Write out again the entries from the first line to the line that includes "I recorded one's", keeping both of those lines.

(Data excerpts)
• • • • •

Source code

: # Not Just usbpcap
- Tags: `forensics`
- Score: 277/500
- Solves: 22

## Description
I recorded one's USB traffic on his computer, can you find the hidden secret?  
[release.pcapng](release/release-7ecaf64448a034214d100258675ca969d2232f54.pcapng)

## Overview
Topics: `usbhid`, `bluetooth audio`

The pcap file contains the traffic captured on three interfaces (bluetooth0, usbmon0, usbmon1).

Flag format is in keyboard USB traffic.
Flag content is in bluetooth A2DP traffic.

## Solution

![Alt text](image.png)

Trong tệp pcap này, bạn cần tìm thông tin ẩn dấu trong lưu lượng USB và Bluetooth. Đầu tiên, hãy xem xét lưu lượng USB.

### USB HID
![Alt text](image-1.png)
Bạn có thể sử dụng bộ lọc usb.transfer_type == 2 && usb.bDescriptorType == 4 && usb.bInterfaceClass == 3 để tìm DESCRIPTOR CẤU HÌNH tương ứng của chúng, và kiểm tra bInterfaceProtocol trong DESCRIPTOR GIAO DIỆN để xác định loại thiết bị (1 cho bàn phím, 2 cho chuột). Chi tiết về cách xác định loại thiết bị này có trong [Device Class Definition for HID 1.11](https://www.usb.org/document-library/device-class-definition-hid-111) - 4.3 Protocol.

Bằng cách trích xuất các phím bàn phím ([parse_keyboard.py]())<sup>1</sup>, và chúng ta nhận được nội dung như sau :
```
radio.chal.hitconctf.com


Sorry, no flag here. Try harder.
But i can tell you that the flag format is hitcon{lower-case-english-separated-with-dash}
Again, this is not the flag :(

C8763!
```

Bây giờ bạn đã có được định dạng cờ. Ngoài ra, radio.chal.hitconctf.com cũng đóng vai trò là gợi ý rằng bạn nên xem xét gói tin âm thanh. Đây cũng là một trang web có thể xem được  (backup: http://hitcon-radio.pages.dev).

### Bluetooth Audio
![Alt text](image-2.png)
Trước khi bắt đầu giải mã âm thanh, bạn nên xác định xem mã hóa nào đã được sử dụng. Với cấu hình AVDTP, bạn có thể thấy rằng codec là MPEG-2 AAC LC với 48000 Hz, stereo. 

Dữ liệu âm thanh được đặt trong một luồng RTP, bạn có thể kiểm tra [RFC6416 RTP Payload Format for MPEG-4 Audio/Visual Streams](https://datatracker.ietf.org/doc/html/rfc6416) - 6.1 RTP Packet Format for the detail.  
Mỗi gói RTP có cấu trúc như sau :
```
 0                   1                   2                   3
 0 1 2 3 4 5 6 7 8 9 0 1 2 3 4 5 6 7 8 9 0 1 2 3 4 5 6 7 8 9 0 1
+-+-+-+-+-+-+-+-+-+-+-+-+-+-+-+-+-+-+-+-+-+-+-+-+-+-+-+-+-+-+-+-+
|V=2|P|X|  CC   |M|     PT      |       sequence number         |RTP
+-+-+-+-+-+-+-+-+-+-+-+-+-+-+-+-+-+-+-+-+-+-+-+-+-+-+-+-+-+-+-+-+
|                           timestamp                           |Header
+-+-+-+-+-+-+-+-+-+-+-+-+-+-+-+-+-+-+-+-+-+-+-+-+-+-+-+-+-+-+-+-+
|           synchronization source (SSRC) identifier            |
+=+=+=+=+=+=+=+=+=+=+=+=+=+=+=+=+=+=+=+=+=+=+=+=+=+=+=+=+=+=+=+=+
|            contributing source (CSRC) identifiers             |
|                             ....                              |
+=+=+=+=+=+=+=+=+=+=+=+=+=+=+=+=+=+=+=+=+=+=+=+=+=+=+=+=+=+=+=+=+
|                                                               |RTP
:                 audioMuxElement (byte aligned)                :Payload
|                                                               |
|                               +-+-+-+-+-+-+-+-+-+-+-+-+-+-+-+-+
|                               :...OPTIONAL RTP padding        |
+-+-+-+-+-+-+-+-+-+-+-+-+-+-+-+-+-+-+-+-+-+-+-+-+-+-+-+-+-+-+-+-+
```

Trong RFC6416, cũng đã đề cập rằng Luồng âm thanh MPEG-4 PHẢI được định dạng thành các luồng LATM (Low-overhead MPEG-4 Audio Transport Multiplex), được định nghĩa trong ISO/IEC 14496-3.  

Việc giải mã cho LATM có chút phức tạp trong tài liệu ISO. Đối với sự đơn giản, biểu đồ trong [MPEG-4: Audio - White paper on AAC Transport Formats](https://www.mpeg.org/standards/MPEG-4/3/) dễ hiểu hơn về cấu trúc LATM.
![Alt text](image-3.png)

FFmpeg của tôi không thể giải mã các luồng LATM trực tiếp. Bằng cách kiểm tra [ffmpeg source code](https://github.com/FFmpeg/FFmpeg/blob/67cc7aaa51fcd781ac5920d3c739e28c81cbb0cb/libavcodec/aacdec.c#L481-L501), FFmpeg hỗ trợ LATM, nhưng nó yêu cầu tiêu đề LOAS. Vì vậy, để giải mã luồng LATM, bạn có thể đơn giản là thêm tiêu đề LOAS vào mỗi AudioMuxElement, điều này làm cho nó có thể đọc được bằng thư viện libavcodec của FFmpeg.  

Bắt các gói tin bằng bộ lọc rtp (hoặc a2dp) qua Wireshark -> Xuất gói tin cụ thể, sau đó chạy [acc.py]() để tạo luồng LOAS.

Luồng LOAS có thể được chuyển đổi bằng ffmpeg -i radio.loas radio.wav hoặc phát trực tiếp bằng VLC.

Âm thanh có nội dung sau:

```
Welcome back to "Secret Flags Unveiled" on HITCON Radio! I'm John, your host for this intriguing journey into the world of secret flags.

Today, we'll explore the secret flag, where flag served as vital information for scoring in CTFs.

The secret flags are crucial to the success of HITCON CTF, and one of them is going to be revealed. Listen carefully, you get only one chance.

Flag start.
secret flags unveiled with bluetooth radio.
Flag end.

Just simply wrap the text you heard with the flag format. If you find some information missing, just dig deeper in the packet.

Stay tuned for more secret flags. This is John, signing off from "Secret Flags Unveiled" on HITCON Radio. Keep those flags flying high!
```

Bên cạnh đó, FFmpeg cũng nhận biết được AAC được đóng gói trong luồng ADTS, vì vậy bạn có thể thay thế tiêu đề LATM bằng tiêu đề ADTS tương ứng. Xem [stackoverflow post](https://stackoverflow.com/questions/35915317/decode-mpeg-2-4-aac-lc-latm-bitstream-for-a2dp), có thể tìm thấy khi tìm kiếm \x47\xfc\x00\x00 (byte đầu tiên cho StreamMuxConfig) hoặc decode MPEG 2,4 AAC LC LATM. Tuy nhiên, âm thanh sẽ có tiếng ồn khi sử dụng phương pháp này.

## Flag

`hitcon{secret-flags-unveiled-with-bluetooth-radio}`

• • • • •

• **ANSWER BELOW**
Source code

: # Not Just usbpcap
- Tags: `forensics`
- Score: 277/500
- Solves: 22

## Description
I recorded one's USB traffic on his computer, can you find the hidden secret?  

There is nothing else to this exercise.